It started to rain about 3/4 of the way on the bike but was for the most part refreshing.   I saw Ashley and my parents one last time for a boost of energy.  Around mile 80 I started to regret leaving behind some nutrition in my special needs bag.  I was on track as far as planned calories but was feeling hungry.  At the next aid station I  stop to collect a bottle of Perform for some calories, a bonk breaker and a gel to get me through to the end.  
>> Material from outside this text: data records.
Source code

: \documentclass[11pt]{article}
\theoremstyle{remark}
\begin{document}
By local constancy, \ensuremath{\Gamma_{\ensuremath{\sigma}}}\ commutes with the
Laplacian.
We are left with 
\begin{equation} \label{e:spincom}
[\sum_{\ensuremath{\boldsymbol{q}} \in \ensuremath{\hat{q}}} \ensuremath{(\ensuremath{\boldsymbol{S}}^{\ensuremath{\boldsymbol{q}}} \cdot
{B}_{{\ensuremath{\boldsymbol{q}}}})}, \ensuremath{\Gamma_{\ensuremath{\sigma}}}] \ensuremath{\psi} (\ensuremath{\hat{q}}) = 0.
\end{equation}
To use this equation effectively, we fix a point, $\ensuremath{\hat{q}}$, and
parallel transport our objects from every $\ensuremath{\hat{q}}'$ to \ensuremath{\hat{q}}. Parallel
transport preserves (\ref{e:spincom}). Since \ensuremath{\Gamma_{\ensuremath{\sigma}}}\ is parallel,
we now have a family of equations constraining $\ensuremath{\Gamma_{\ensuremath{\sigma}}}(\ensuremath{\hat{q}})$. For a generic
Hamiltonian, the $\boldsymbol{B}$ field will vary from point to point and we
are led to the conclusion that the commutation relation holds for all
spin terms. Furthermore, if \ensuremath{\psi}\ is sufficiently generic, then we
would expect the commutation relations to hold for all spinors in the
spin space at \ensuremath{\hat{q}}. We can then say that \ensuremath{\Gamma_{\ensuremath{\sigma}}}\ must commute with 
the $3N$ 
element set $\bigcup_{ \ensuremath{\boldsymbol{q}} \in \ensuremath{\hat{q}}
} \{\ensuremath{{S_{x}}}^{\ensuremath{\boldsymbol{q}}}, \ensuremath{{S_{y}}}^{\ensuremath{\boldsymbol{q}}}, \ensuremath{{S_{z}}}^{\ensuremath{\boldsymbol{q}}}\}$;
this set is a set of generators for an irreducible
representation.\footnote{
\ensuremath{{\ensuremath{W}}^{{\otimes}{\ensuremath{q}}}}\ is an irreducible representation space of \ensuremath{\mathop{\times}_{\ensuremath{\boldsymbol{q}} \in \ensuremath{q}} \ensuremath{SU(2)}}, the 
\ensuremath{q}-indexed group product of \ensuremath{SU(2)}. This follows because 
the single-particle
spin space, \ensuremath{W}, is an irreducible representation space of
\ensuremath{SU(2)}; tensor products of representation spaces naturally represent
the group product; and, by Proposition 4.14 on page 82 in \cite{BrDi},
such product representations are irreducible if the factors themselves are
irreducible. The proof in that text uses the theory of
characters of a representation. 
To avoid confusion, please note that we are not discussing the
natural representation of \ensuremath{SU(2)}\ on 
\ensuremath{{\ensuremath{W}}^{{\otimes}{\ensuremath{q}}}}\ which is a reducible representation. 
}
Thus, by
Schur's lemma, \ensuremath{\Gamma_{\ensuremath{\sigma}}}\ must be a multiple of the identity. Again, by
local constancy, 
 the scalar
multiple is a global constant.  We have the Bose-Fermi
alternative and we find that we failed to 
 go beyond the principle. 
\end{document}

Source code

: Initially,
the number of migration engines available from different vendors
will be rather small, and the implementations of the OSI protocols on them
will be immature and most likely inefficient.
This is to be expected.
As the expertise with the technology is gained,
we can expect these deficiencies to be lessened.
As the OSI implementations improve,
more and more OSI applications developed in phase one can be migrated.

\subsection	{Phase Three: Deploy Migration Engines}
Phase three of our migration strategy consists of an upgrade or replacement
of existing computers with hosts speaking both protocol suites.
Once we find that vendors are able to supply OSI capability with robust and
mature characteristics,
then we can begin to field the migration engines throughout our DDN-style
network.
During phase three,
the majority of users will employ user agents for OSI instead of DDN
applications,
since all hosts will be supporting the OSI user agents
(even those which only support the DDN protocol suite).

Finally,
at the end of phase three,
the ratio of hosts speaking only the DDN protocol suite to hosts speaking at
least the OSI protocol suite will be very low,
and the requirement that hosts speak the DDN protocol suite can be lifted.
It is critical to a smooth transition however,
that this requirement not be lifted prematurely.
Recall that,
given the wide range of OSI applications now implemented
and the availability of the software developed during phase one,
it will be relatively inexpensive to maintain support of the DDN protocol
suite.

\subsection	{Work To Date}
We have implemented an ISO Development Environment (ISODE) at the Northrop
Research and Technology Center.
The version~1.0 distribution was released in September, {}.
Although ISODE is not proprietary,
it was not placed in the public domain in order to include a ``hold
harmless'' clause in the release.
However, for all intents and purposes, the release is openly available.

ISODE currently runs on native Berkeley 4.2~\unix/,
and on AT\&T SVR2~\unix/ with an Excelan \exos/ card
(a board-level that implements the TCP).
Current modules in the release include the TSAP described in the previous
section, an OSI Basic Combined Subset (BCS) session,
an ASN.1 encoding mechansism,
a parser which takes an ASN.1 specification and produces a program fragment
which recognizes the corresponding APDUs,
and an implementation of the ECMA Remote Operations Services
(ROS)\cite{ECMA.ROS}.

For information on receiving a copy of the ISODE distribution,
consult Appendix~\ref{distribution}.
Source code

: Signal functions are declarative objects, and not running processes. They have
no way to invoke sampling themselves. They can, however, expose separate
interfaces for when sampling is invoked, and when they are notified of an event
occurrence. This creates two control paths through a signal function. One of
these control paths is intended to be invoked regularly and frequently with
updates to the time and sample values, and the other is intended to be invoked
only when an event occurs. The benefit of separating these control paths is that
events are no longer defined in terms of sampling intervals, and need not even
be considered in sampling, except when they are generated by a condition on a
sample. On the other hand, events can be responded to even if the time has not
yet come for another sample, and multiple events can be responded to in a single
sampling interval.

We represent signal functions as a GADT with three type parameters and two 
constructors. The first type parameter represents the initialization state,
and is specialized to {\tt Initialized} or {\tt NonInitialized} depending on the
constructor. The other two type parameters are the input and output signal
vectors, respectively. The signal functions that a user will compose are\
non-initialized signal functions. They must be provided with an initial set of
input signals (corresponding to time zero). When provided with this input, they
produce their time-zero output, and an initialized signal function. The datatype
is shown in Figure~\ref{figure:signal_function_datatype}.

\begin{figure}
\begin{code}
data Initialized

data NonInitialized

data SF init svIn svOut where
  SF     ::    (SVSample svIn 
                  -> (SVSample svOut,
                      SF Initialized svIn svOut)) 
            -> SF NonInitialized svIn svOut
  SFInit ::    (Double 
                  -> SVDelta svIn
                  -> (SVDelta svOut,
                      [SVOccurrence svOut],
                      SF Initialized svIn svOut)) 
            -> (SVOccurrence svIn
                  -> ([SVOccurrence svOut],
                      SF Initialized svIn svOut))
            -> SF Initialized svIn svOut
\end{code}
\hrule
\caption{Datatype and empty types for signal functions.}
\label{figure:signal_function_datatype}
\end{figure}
I fully expected to be more than ready to get off of my bike at the end of this ride.  I was so pleasantly surprised to find that even up until mile 116 I was enjoying myself and even thought I could ride another 20 miles if I needed to.  I was a little worried about the amount of time I wasted stopping at aid stations.  Once I uploaded my data on Garmin I was surprised to see that it was actually less than 5 minutes.

Never had so much fun on a bike!

T2: 6:51

I hopped off the bike and handed it to a volunteer.  She was an angel for reminding me to grab my computer for the run.  I ran to my T2 bag and back into the changing tent where a wonderful volunteer helped me through each step.  New socks, visor on, sunglasses on, she placed my belt around my waist, gave me a cup of water, helped me get my shoes on, I chugged a 5 hour energy and I was off to finally use a proper toilet....or porto.  Man that was nice!

Start of the run.

Run: 26.2 miles, 4:33:44

I was finally running, this was the moment I was waiting for and I wanted to celebrate the entire run even if it cost me a minute here or there.  I'd realize later that I would indeed use those precious minutes but not while celebrating.  I saw Ashley, mom and dad as I started the run and ran to them for high fives and a quick kiss to Ashley.  This may have been the extent of my big celebration on the run.  The first 8 miles were flat and boring along the river walk and then a long slog on the highway before entering the hilly neighborhood for miles 9-13 and 22-26.  I'd planned to run through the aid stations for as long as possible then walk them once necessary. I made it through 3 aid stations running before I started walking them to make sure I got the necessary nutrition.  These first 8 miles were really boring with very few spectators. The majority of the excitement was at each aid station. I was running 1 mile then walking the aid stations to grab a cup of water, cup of coke followed by another cup of water with an occasional gel. The gels stopped probably around mile 8 and I stuck to coke and water.  It's amazing to think when running just a marathon we meticulously plan our nutrition but in an Ironman one can survive on just coke and water.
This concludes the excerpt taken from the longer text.